# Aria's second show!



## bookwormjane (Dec 18, 2011)

She looks lovely. I know it's tough for owner handlers in the poodle class. When I showed greyhounds, it's a bit easier on many levels (grooming especially; just wipe them down with a wet towel). I just don't have the knowledge, money, or skill to show AKC with my poodle, but am hoping to do some UKC with her this summer.


----------



## ChantersMom (Aug 20, 2012)

I don't know anything about showing but you got have beautiful poodle there!


----------



## CT Girl (Nov 17, 2010)

She does look lovely. Good recovery grabbing her collar, that must have been nerve wracking. Now that you have your first one under your belt it should be easier next time. Did you have fun?


----------



## N2Mischief (Dec 3, 2012)

Congrats! This is fun, right? Hopefully Misha will have her second show next month. She is absolutely beautiful!


----------



## hunny518 (Jun 5, 2012)

Thank you! We have our third show next Sunday, I get more excited each show, but I'm still pretty nervous. The best part is watching Aria's attitude. It's just so obvious she is enjoying herself


Sent from Petguide.com Free App


----------



## CT Girl (Nov 17, 2010)

Good luck at your next show, I will be rooting for you.


----------



## outwest (May 1, 2011)

She looks terrific in her continental! What a pretty girl.  You might want to consider changing her lead to one without a clip. You loop the lead through the collar ring and there is no way it will come lose. I used one of those with Bonnie when I was showing her UKC. Then you won't ever need to worry about that happening again. 

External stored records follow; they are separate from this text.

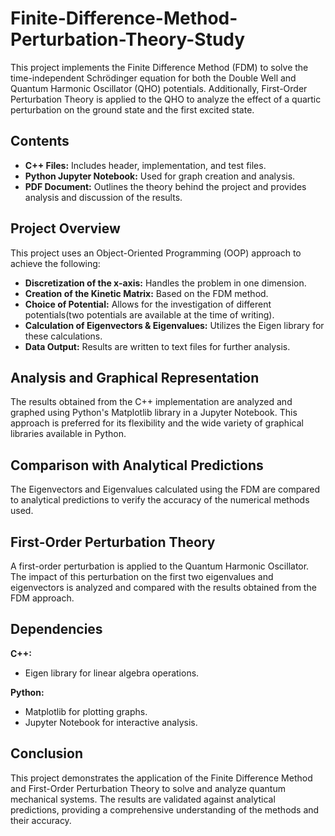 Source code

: # Finite-Difference-Method-Perturbation-Theory-Study
This project implements the Finite Difference Method (FDM) to solve the time-independent Schrödinger equation for both the Double Well and Quantum Harmonic Oscillator (QHO) potentials. Additionally, First-Order Perturbation Theory is applied to the QHO to analyze the effect of a quartic perturbation on the ground state and the first excited state.

## Contents 
 - $\textbf{C++ Files:}$ Includes header, implementation, and test files.
 - $\textbf{Python Jupyter Notebook:}$ Used for graph creation and analysis.
 - $\textbf{PDF Document:}$ Outlines the theory behind the project and provides analysis and discussion of the results.

 ## Project Overview
This project uses an Object-Oriented Programming (OOP) approach to achieve the following:

 - $\textbf{Discretization of the x-axis:}$ Handles the problem in one dimension.
 - $\textbf{Creation of the Kinetic Matrix:}$ Based on the FDM method.
 - $\textbf{Choice of Potential:}$ Allows for the investigation of different potentials(two potentials are available at the time of writing).
 - $\textbf{Calculation of Eigenvectors & Eigenvalues:}$ Utilizes the Eigen library for these calculations.
 - $\textbf{Data Output:}$ Results are written to text files for further analysis.

 ## Analysis and Graphical Representation
The results obtained from the C++ implementation are analyzed and graphed using Python's Matplotlib library in a Jupyter Notebook. This approach is preferred for its flexibility and the wide variety of graphical libraries available in Python.

 ## Comparison with Analytical Predictions
The Eigenvectors and Eigenvalues calculated using the FDM are compared to analytical predictions to verify the accuracy of the numerical methods used.

 ## First-Order Perturbation Theory
A first-order perturbation is applied to the Quantum Harmonic Oscillator. The impact of this perturbation on the first two eigenvalues and eigenvectors is analyzed and compared with the results obtained from the FDM approach.

## Dependencies
$\textbf{C++:}$
 - Eigen library for linear algebra operations.
   
$\textbf{Python:}$
 - Matplotlib for plotting graphs.
 - Jupyter Notebook for interactive analysis.

## Conclusion
This project demonstrates the application of the Finite Difference Method and First-Order Perturbation Theory to solve and analyze quantum mechanical systems. The results are validated against analytical predictions, providing a comprehensive understanding of the methods and their accuracy.
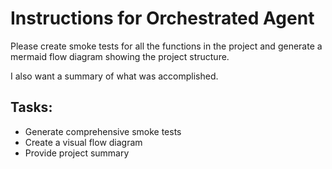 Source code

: # Instructions for Orchestrated Agent

Please create smoke tests for all the functions in the project and generate a mermaid flow diagram showing the project structure.

I also want a summary of what was accomplished.

## Tasks:
- Generate comprehensive smoke tests
- Create a visual flow diagram
- Provide project summary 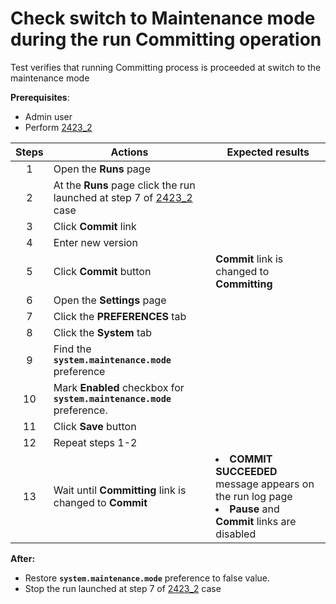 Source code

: # Check switch to Maintenance mode during the run Committing operation

Test verifies that running Committing process is proceeded at switch to the maintenance mode

**Prerequisites**:
- Admin user
- Perform [2423_2](2423_2.md)

| Steps | Actions | Expected results |
| :---: | --- | --- |
| 1 | Open the **Runs** page | |
| 2 | At the **Runs** page click the run launched at step 7 of [2423_2](2423_2.md) case
| 3 | Click **Commit** link | |
| 4 | Enter new version | |
| 5 | Click **Commit** button | **Commit** link is changed to **Committing** |
| 6 | Open the **Settings** page | |
| 7 | Click the **PREFERENCES** tab | |
| 8 | Click the **System** tab | |
| 9 | Find the **`system.maintenance.mode`** preference |  |
| 10 | Mark **Enabled** checkbox for **`system.maintenance.mode`** preference. | |
| 11 | Click **Save** button | |
| 12 | Repeat steps 1-2 | |
| 13 | Wait until **Committing** link is changed to **Commit** | <li> **COMMIT SUCCEEDED** message appears on the run log page <li> **Pause** and **Commit** links are disabled |

**After:**
- Restore **`system.maintenance.mode`** preference to false value.
- Stop the run launched at step 7 of [2423_2](2423_2.md) case
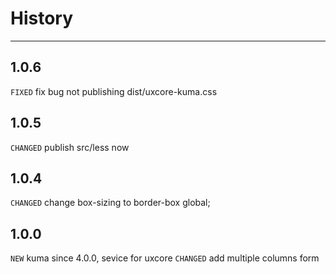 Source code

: # History

---

## 1.0.6
`FIXED` fix bug not publishing dist/uxcore-kuma.css 

## 1.0.5
`CHANGED` publish src/less now

## 1.0.4
`CHANGED` change box-sizing to border-box global;

## 1.0.0

`NEW` kuma since 4.0.0, sevice for uxcore
`CHANGED` add multiple columns form
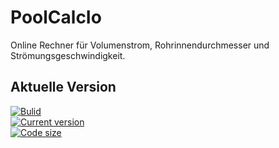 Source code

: # PoolCalcIo
Online Rechner für Volumenstrom, Rohrinnendurchmesser und Strömungsgeschwindigkeit.

## Aktuelle Version

[![Bulid](https://img.shields.io/appveyor/ci/100prznt/ftpdeploytest.svg?logo=appveyor&style=popout-square)](https://ci.appveyor.com/project/100prznt/ftpdeploytest)    
[![Current version](https://img.shields.io/endpoint.svg?color=ff2e64&logo=appveyor&style=popout-square&url=https%3A%2F%2Fio.100prznt.de%2Fbadge.json)](https://io.100prznt.de/)    
[![Code size](https://img.shields.io/github/languages/code-size/100prznt/poolcalcio.svg?style=popout-square)](#) 

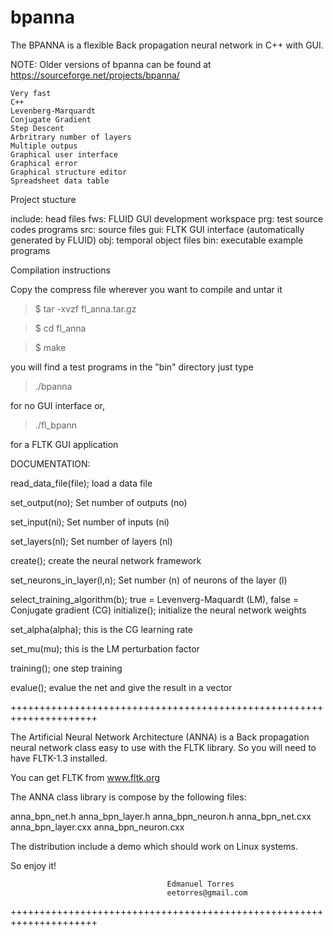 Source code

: # bpanna
The BPANNA is a flexible Back propagation neural network in C++ with GUI.

NOTE: Older versions of bpanna can be found at https://sourceforge.net/projects/bpanna/

    Very fast
    C++
    Levenberg-Marquardt
    Conjugate Gradient
    Step Descent
    Arbritrary number of layers
    Multiple outpus
    Graphical user interface
    Graphical error
    Graphical structure editor
    Spreadsheet data table


Project stucture

 include: head files
 fws:     FLUID GUI development workspace
 prg:     test source codes  programs
 src:     source files
 gui:     FLTK GUI interface (automatically generated by FLUID)
 obj:     temporal object files
 bin:     executable example programs


Compilation instructions

 Copy the compress file wherever you want to compile and untar it
 
 > $ tar -xvzf fl_anna.tar.gz
 
 > $ cd fl_anna
 
 > $ make
 
 you will find a test programs in the "bin" directory just type
 
 > ./bpanna
 
 for no GUI interface or,
 
 > ./fl_bpann
 
 for a FLTK GUI application

DOCUMENTATION:

 read_data_file(file);          load a data file
 
 set_output(no);                Set number of outputs (no)
 
 set_input(ni);                 Set number of inputs (ni)
 
 set_layers(nl);                Set number of layers (nl)
 
 create();                      create the neural network framework
 
 set_neurons_in_layer(l,n);     Set number (n) of neurons of the layer (l)
 
 select_training_algorithm(b);  true = Levenverg-Maquardt (LM),
                                false = Conjugate gradient (CG)
 initialize();                  initialize the neural network weights
 
 set_alpha(alpha);              this is the CG learning rate
 
 set_mu(mu);                    this is the LM perturbation factor
 
 training();                    one step training
 
 evalue();                      evalue the net and give the result in a vector

+++++++++++++++++++++++++++++++++++++++++++++++++++++++++++++++++++++

 The  Artificial Neural Network Architecture  (ANNA)   is  a
 Back propagation neural network  class  easy  to  use  with
 the FLTK library.  So you will need to have FLTK-1.3 installed.

 You can get FLTK from www.fltk.org

 The ANNA class library is compose by the following files:

 anna_bpn_net.h anna_bpn_layer.h anna_bpn_neuron.h
 anna_bpn_net.cxx anna_bpn_layer.cxx anna_bpn_neuron.cxx

 The distribution include a demo which should work on Linux systems.


 So enjoy it!

                                       Edmanuel Torres
                                       eetorres@gmail.com

+++++++++++++++++++++++++++++++++++++++++++++++++++++++++++++++++++++

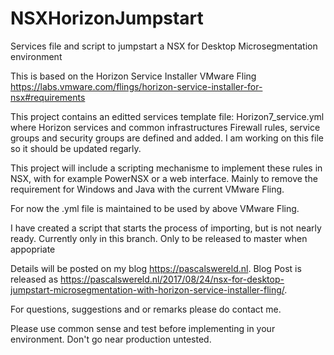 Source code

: # NSXHorizonJumpstart
Services file and script to jumpstart a NSX for Desktop Microsegmentation environment

This is based on the Horizon Service Installer VMware Fling https://labs.vmware.com/flings/horizon-service-installer-for-nsx#requirements

This project contains an editted services template file: Horizon7_service.yml where Horizon services and common infrastructures Firewall rules, service groups and security groups are defined and added. I am working on this file so it should be updated regarly.

This project will include a scripting mechanisme to implement these rules in NSX, with for example PowerNSX or a web interface. Mainly to remove the requirement for Windows and Java with the current VMware Fling. 

For now the .yml file is maintained to be used by above VMware Fling.

I have created a script that starts the process of importing, but is not nearly ready. Currently only in this branch. Only to be released to master when appopriate

Details will be posted on my blog https://pascalswereld.nl. Blog Post is released as https://pascalswereld.nl/2017/08/24/nsx-for-desktop-jumpstart-microsegmentation-with-horizon-service-installer-fling/.

For questions, suggestions and or remarks please do contact me.

Please use common sense and test before implementing in your environment. Don't go near production untested.
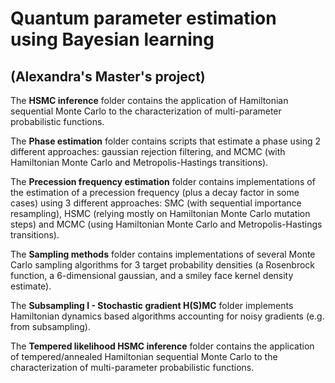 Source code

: # Quantum parameter estimation using Bayesian learning 
## (Alexandra's Master's project)

The **HSMC inference** folder contains the application of Hamiltonian sequential Monte Carlo to the characterization of multi-parameter probabilistic functions.

The **Phase estimation** folder contains scripts that estimate a phase using 2 different approaches: gaussian rejection filtering, and MCMC (with Hamiltonian Monte Carlo and Metropolis-Hastings transitions).

The **Precession frequency estimation** folder contains implementations of the estimation of a precession frequency (plus a decay factor in some cases) using 3 different approaches: SMC (with sequential importance resampling), HSMC (relying mostly on Hamiltonian Monte Carlo mutation steps) and MCMC (using Hamiltonian Monte Carlo and Metropolis-Hastings transitions).

The **Sampling methods** folder contains implementations of several Monte Carlo sampling algorithms for 3 target probability densities (a Rosenbrock function, a 6-dimensional gaussian, and a smiley face kernel density estimate).

The **Subsampling I - Stochastic gradient H(S)MC** folder implements Hamiltonian dynamics based algorithms accounting for noisy gradients (e.g. from subsampling).

The **Tempered likelihood HSMC inference** folder contains the application of tempered/annealed Hamiltonian sequential Monte Carlo to the characterization of multi-parameter probabilistic functions.

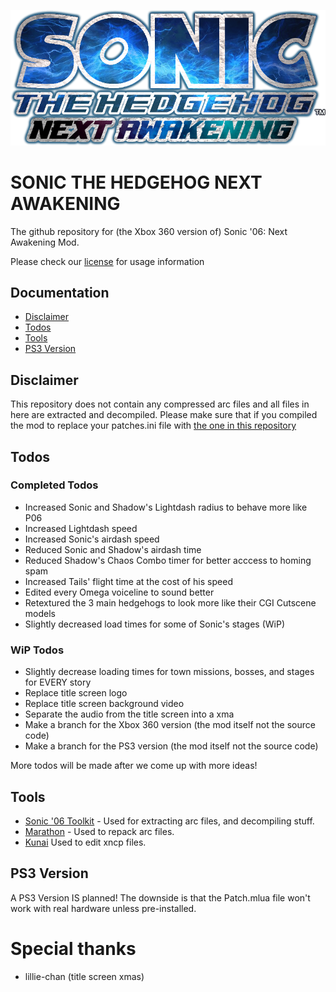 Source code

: ![](art/modlogo.png)
# SONIC THE HEDGEHOG NEXT AWAKENING
The github repository for (the Xbox 360 version of) Sonic '06: Next Awakening Mod.

Please check our [license](LICENSE) for usage information
## Documentation
- [Disclaimer](#disclaimer)
- [Todos](#todos)
- [Tools](#tools)
- [PS3 Version](#ps3-version)

## Disclaimer
This repository does not contain any compressed arc files and all files in here are extracted and decompiled.
Please make sure that if you compiled the mod to replace your patches.ini file with [the one in this repository](patches.ini)

## Todos
### Completed Todos
- Increased Sonic and Shadow's Lightdash radius to behave more like P06
- Increased Lightdash speed
- Increased Sonic's airdash speed
- Reduced Sonic and Shadow's airdash time
- Reduced Shadow's Chaos Combo timer for better acccess to homing spam
- Increased Tails' flight time at the cost of his speed
- Edited every Omega voiceline to sound better
- Retextured the 3 main hedgehogs to look more like their CGI Cutscene models
- Slightly decreased load times for some of Sonic's stages (WiP)

### WiP Todos
- Slightly decrease loading times for town missions, bosses, and stages for EVERY story
- Replace title screen logo
- Replace title screen background video
- Separate the audio from the title screen into a xma
- Make a branch for the Xbox 360 version (the mod itself not the source code)
- Make a branch for the PS3 version (the mod itself not the source code)

More todos will be made after we come up with more ideas!

## Tools
- [Sonic '06 Toolkit](https://github.com/GerbilSoft/Sonic-06-Toolkit) - Used for extracting arc files, and decompiling stuff.
- [Marathon](https://github.com/hyperbx/Marathon) - Used to repack arc files.
- [Kunai](https://github.com/NextinMono/kunai) Used to edit xncp files.

## PS3 Version
A PS3 Version IS planned! The downside is that the Patch.mlua file won't work with real hardware unless pre-installed.

# Special thanks
- lillie-chan (title screen xmas)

Lightweight Braided Loop Lead One-fourth inch - Cherrybrook

Since you are a groomer, there is no reason you can't become as skilled as a handler in presenting her. The upside of owner handling is the dog knows and loves you, which will allow her to show at her very best (plus it cost a lot less). People do it and are successful, especially when they have a dog as nice as yours. 

btw: Your outfit is adorable and looks great with her.


----------



## hunny518 (Jun 5, 2012)

Thank you Outwest  immediately after the show my mentor dragged me to a vendor and we bought a lead that looped through so it won't happen again! Lol
Thank you for your kind words. I went into this knowing the difficulties I'm facing but I'm definitely in this for fun. I hope I get to finish her myself but if not, I may hire a handler. For now though, we are just having fun. I have a great support group in the show world who are very encouraging and believe I can do it myself. That is why I keep going forward. The experience alone has been great! I think what makes it fun and feel so right is how well Aria has taken to it. In handling class she didn't seem to really care and it worried me, but as soon as we applied what I hoped she had learned (lol) in the real 'world' she showed me that even though she goofed around in class, she actually was listening somewhat.. Lol
I guess there is not better place for a poodle to strut their stuff and know everyone is looking at them, other than a show ring 
I think she feels like a rock star, she has an entourage of people! Some of us are trimming on her, some of us are spraying her hair into place, leading her this way and that. Haha.


Sent from Petguide.com Free App


----------



## ArreauStandardPoodle (Sep 1, 2009)

Way to go!! She looks lovely, as do you!


----------